--- ENTRIES SHOWN ---
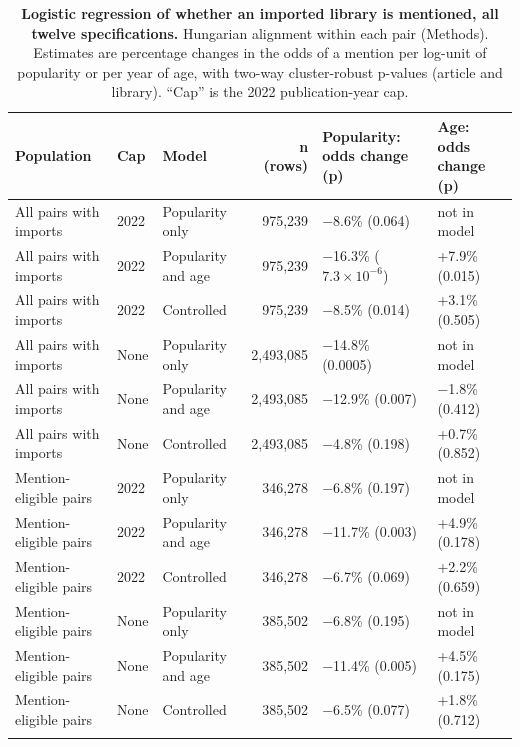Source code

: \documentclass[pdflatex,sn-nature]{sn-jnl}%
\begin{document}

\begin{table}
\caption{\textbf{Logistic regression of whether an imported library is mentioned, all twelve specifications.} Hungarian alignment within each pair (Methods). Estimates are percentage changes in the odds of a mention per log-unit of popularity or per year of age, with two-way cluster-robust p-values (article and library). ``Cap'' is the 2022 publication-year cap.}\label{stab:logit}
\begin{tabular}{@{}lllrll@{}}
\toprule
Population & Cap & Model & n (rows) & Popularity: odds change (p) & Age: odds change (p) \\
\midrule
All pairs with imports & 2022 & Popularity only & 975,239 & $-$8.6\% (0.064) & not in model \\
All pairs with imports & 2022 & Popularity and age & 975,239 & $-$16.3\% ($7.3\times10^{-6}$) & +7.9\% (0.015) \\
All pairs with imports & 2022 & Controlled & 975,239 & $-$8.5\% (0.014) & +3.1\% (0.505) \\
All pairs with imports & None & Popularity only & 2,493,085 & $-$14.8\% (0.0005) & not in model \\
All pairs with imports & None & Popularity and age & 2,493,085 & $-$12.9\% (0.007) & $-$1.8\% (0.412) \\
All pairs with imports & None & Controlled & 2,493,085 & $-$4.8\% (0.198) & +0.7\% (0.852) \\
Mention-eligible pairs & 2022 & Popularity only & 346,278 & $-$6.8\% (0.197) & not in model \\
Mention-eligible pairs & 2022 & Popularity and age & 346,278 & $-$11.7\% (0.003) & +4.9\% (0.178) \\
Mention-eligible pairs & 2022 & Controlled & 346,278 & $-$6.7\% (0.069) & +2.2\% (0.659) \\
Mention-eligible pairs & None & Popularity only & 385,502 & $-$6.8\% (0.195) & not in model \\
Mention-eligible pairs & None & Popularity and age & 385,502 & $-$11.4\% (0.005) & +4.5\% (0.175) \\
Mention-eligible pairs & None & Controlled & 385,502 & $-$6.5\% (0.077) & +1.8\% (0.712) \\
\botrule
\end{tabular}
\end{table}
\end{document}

* * *

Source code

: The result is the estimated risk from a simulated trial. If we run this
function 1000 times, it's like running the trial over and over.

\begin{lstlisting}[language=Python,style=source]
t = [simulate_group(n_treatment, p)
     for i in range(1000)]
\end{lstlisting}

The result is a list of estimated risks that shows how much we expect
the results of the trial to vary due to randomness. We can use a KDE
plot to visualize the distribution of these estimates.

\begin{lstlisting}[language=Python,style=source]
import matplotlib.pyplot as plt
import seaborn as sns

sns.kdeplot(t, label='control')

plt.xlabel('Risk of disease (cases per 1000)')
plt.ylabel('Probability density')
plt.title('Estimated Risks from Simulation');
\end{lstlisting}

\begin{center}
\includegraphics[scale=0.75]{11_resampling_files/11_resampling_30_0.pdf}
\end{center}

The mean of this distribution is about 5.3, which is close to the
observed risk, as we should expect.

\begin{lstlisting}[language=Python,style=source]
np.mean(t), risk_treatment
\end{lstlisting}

--- TASK TO CARRY OUT ---
The answer must be every line of the data that contains the word "distribution".

--- RESPONSE TO THIS TASK ---
plot to visualize the distribution of these estimates.
The mean of this distribution is about 5.3, which is close to the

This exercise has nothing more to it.